> [Problem statement]: All pictures should be dropped, and only the lines from the top of the entries below through the line containing "#### Examples" repeated exactly, both ends included.

> [Provided data]:
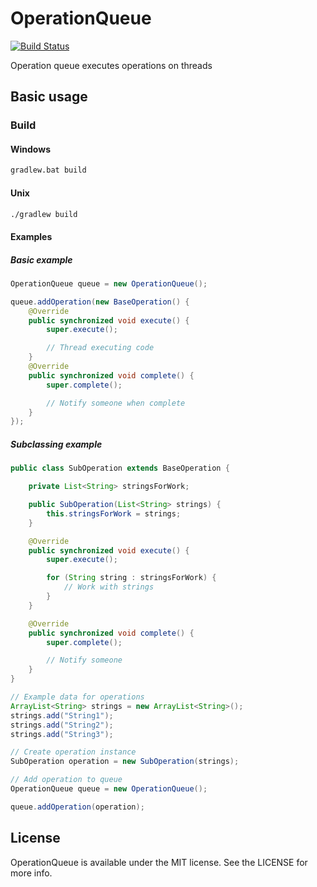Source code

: OperationQueue
==============

[![Build Status](https://travis-ci.org/JavaNetworking/OperationQueue.svg?branch=master)](https://travis-ci.org/JavaNetworking/OperationQueue)

Operation queue executes operations on threads

## Basic usage

### Build

#### Windows
```cmd
gradlew.bat build
```

#### Unix
```bash
./gradlew build
```

#### Examples

##### Basic example
```java
OperationQueue queue = new OperationQueue();

queue.addOperation(new BaseOperation() {
	@Override
	public synchronized void execute() {
		super.execute();

		// Thread executing code
	}
	@Override
	public synchronized void complete() {
		super.complete();

		// Notify someone when complete
	}
});
```

##### Subclassing example
```java
public class SubOperation extends BaseOperation {

	private List<String> stringsForWork;

	public SubOperation(List<String> strings) {
		this.stringsForWork = strings;
	}

	@Override
	public synchronized void execute() {
		super.execute();

		for (String string : stringsForWork) {
			// Work with strings
		}
	}

	@Override
	public synchronized void complete() {
		super.complete();

		// Notify someone
	}
}

// Example data for operations
ArrayList<String> strings = new ArrayList<String>();
strings.add("String1");
strings.add("String2");
strings.add("String3");

// Create operation instance
SubOperation operation = new SubOperation(strings);

// Add operation to queue
OperationQueue queue = new OperationQueue();

queue.addOperation(operation);
```

## License

OperationQueue is available under the MIT license. See the LICENSE for more info.
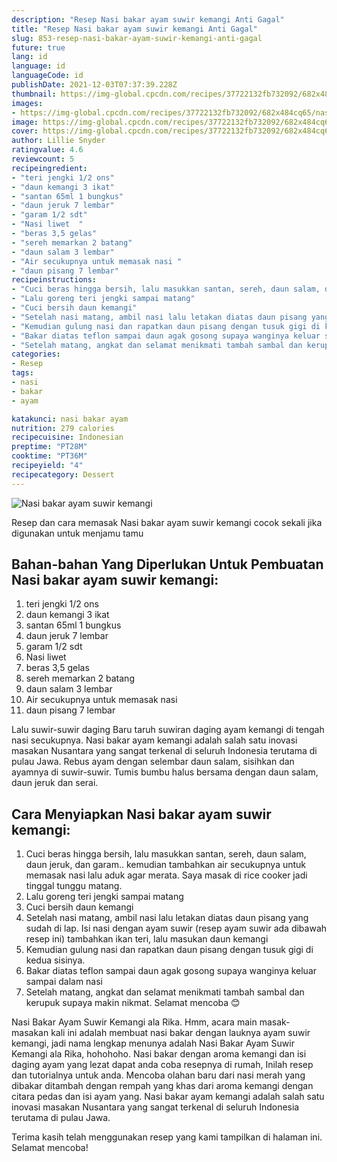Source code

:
 ```yaml
---
description: "Resep Nasi bakar ayam suwir kemangi Anti Gagal"
title: "Resep Nasi bakar ayam suwir kemangi Anti Gagal"
slug: 853-resep-nasi-bakar-ayam-suwir-kemangi-anti-gagal
future: true
lang: id
language: id
languageCode: id
publishDate: 2021-12-03T07:37:39.228Z 
thumbnail: https://img-global.cpcdn.com/recipes/37722132fb732092/682x484cq65/nasi-bakar-ayam-suwir-kemangi-foto-resep-utama.png
images:
- https://img-global.cpcdn.com/recipes/37722132fb732092/682x484cq65/nasi-bakar-ayam-suwir-kemangi-foto-resep-utama.png
image: https://img-global.cpcdn.com/recipes/37722132fb732092/682x484cq65/nasi-bakar-ayam-suwir-kemangi-foto-resep-utama.png
cover: https://img-global.cpcdn.com/recipes/37722132fb732092/682x484cq65/nasi-bakar-ayam-suwir-kemangi-foto-resep-utama.png
author: Lillie Snyder
ratingvalue: 4.6
reviewcount: 5
recipeingredient:
- "teri jengki 1/2 ons"
- "daun kemangi 3 ikat"
- "santan 65ml 1 bungkus"
- "daun jeruk 7 lembar"
- "garam 1/2 sdt"
- "Nasi liwet  "
- "beras 3,5 gelas"
- "sereh memarkan 2 batang"
- "daun salam 3 lembar"
- "Air secukupnya untuk memasak nasi "
- "daun pisang 7 lembar"
recipeinstructions:
- "Cuci beras hingga bersih, lalu masukkan santan, sereh, daun salam, daun jeruk, dan garam.. kemudian tambahkan air secukupnya untuk memasak nasi lalu aduk agar merata. Saya masak di rice cooker jadi tinggal tunggu matang."
- "Lalu goreng teri jengki sampai matang"
- "Cuci bersih daun kemangi"
- "Setelah nasi matang, ambil nasi lalu letakan diatas daun pisang yang sudah di lap. Isi nasi dengan ayam suwir (resep ayam suwir ada dibawah resep ini) tambahkan ikan teri, lalu masukan daun kemangi"
- "Kemudian gulung nasi dan rapatkan daun pisang dengan tusuk gigi di kedua sisinya."
- "Bakar diatas teflon sampai daun agak gosong supaya wanginya keluar sampai dalam nasi"
- "Setelah matang, angkat dan selamat menikmati tambah sambal dan kerupuk supaya makin nikmat. Selamat mencoba 😊"
categories:
- Resep
tags:
- nasi
- bakar
- ayam

katakunci: nasi bakar ayam 
nutrition: 279 calories
recipecuisine: Indonesian
preptime: "PT28M"
cooktime: "PT36M"
recipeyield: "4"
recipecategory: Dessert
---
```



![Nasi bakar ayam suwir kemangi](https://img-global.cpcdn.com/recipes/37722132fb732092/682x484cq65/nasi-bakar-ayam-suwir-kemangi-foto-resep-utama.png)

Resep dan cara memasak  Nasi bakar ayam suwir kemangi cocok sekali jika digunakan untuk menjamu tamu

<!--inarticleads1-->

## Bahan-bahan Yang Diperlukan Untuk Pembuatan Nasi bakar ayam suwir kemangi:

1. teri jengki 1/2 ons
1. daun kemangi 3 ikat
1. santan 65ml 1 bungkus
1. daun jeruk 7 lembar
1. garam 1/2 sdt
1. Nasi liwet  
1. beras 3,5 gelas
1. sereh memarkan 2 batang
1. daun salam 3 lembar
1. Air secukupnya untuk memasak nasi 
1. daun pisang 7 lembar

Lalu suwir-suwir daging Baru taruh suwiran daging ayam kemangi di tengah nasi secukupnya. Nasi bakar ayam kemangi adalah salah satu inovasi masakan Nusantara yang sangat terkenal di seluruh Indonesia terutama di pulau Jawa. Rebus ayam dengan selembar daun salam, sisihkan dan ayamnya di suwir-suwir. Tumis bumbu halus bersama dengan daun salam, daun jeruk dan serai. 

<!--inarticleads2-->

## Cara Menyiapkan Nasi bakar ayam suwir kemangi:

1. Cuci beras hingga bersih, lalu masukkan santan, sereh, daun salam, daun jeruk, dan garam.. kemudian tambahkan air secukupnya untuk memasak nasi lalu aduk agar merata. Saya masak di rice cooker jadi tinggal tunggu matang.
1. Lalu goreng teri jengki sampai matang
1. Cuci bersih daun kemangi
1. Setelah nasi matang, ambil nasi lalu letakan diatas daun pisang yang sudah di lap. Isi nasi dengan ayam suwir (resep ayam suwir ada dibawah resep ini) tambahkan ikan teri, lalu masukan daun kemangi
1. Kemudian gulung nasi dan rapatkan daun pisang dengan tusuk gigi di kedua sisinya.
1. Bakar diatas teflon sampai daun agak gosong supaya wanginya keluar sampai dalam nasi
1. Setelah matang, angkat dan selamat menikmati tambah sambal dan kerupuk supaya makin nikmat. Selamat mencoba 😊


Nasi Bakar Ayam Suwir Kemangi ala Rika. Hmm, acara main masak-masakan kali ini adalah membuat nasi bakar dengan lauknya ayam suwir kemangi, jadi nama lengkap menunya adalah Nasi Bakar Ayam Suwir Kemangi ala Rika, hohohoho. Nasi bakar dengan aroma kemangi dan isi daging ayam yang lezat dapat anda coba resepnya di rumah, Inilah resep dan tutorialnya untuk anda. Mencoba olahan baru dari nasi merah yang dibakar ditambah dengan rempah yang khas dari aroma kemangi dengan citara pedas dan isi ayam yang. Nasi bakar ayam kemangi adalah salah satu inovasi masakan Nusantara yang sangat terkenal di seluruh Indonesia terutama di pulau Jawa. 

Terima kasih telah menggunakan resep yang kami tampilkan di halaman ini. Selamat mencoba!
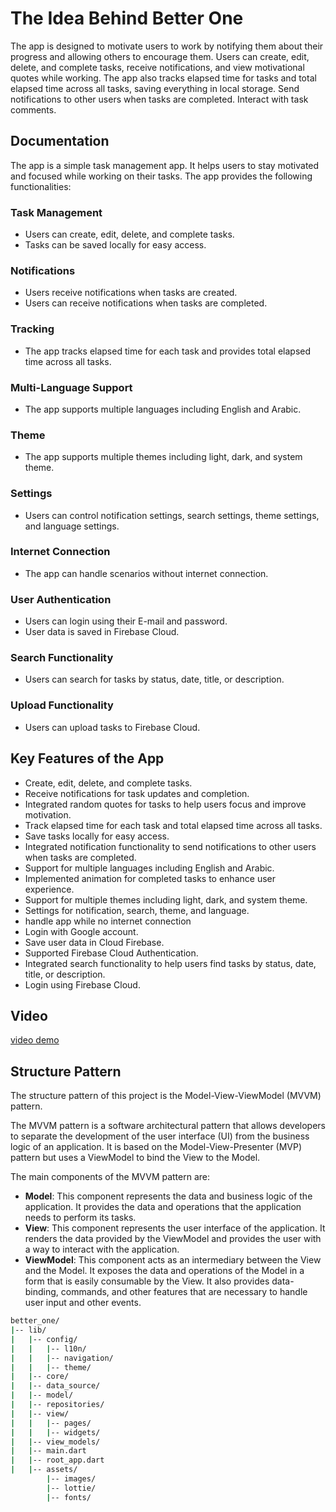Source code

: # The Idea Behind Better One

The app is designed to motivate users to work by notifying them about their progress and allowing others to encourage them.
Users can create, edit, delete, and complete tasks, receive notifications, and view motivational quotes while working.
The app also tracks elapsed time for tasks and total elapsed time across all tasks, saving everything in local storage.
Send notifications to other users when tasks are completed.
Interact with task comments.

## Documentation

The app is a simple task management app. It helps users to stay motivated and focused while working on their tasks. The app provides the following functionalities:

### Task Management

* Users can create, edit, delete, and complete tasks.
* Tasks can be saved locally for easy access.

### Notifications

* Users receive notifications when tasks are created.
* Users can receive notifications when tasks are completed.

### Tracking

* The app tracks elapsed time for each task and provides total elapsed time across all tasks.

### Multi-Language Support

* The app supports multiple languages including English and Arabic.

### Theme

* The app supports multiple themes including light, dark, and system theme.

### Settings

* Users can control notification settings, search settings, theme settings, and language settings.

### Internet Connection

* The app can handle scenarios without internet connection.

### User Authentication

* Users can login using their E-mail and password.
* User data is saved in Firebase Cloud.

### Search Functionality

* Users can search for tasks by status, date, title, or description.

### Upload Functionality

* Users can upload tasks to Firebase Cloud.

## Key Features of the App

* Create, edit, delete, and complete tasks.
* Receive notifications for task updates and completion.
* Integrated random quotes for tasks to help users focus and improve motivation.
* Track elapsed time for each task and total elapsed time across all tasks.
* Save tasks locally for easy access.
* Integrated notification functionality to send notifications to other users when tasks are completed.
* Support for multiple languages including English and Arabic.
* Implemented animation for completed tasks to enhance user experience.
* Support for multiple themes including light, dark, and system theme.
* Settings for notification, search, theme, and language.
* handle app while no internet connection
* Login with Google account.
* Save user data in Cloud Firebase.
* Supported Firebase Cloud Authentication.
* Integrated search functionality to help users find tasks by status, date, title, or description.
* Login using Firebase Cloud.

## Video

[video demo](https://drive.google.com/file/d/1Ultt5Jo3H5440-eYnXFc0jMSwbJlbedy/view?usp=drivesdk)

## Structure Pattern

The structure pattern of this project is the Model-View-ViewModel (MVVM) pattern.

The MVVM pattern is a software architectural pattern that allows developers to separate the development of the user interface (UI) from the business logic of an application. It is based on the Model-View-Presenter (MVP) pattern but uses a ViewModel to bind the View to the Model.

The main components of the MVVM pattern are:

* **Model**: This component represents the data and business logic of the application. It provides the data and operations that the application needs to perform its tasks.
* **View**: This component represents the user interface of the application. It renders the data provided by the ViewModel and provides the user with a way to interact with the application.
* **ViewModel**: This component acts as an intermediary between the View and the Model. It exposes the data and operations of the Model in a form that is easily consumable by the View. It also provides data-binding, commands, and other features that are necessary to handle user input and other events.

```bash
better_one/
|-- lib/
|   |-- config/
|   |   |-- l10n/
|   |   |-- navigation/
|   |   |-- theme/
|   |-- core/
|   |-- data_source/
|   |-- model/
|   |-- repositories/
|   |-- view/
|   |   |-- pages/
|   |   |-- widgets/
|   |-- view_models/
|   |-- main.dart
|   |-- root_app.dart
|   |-- assets/
        |-- images/
        |-- lottie/
        |-- fonts/
```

> [Result of the exercise]:
Source code

: OperationQueue
==============

[![Build Status](https://travis-ci.org/JavaNetworking/OperationQueue.svg?branch=master)](https://travis-ci.org/JavaNetworking/OperationQueue)

Operation queue executes operations on threads

## Basic usage

### Build

#### Windows
```cmd
gradlew.bat build
```

#### Unix
```bash
./gradlew build
```

#### Examples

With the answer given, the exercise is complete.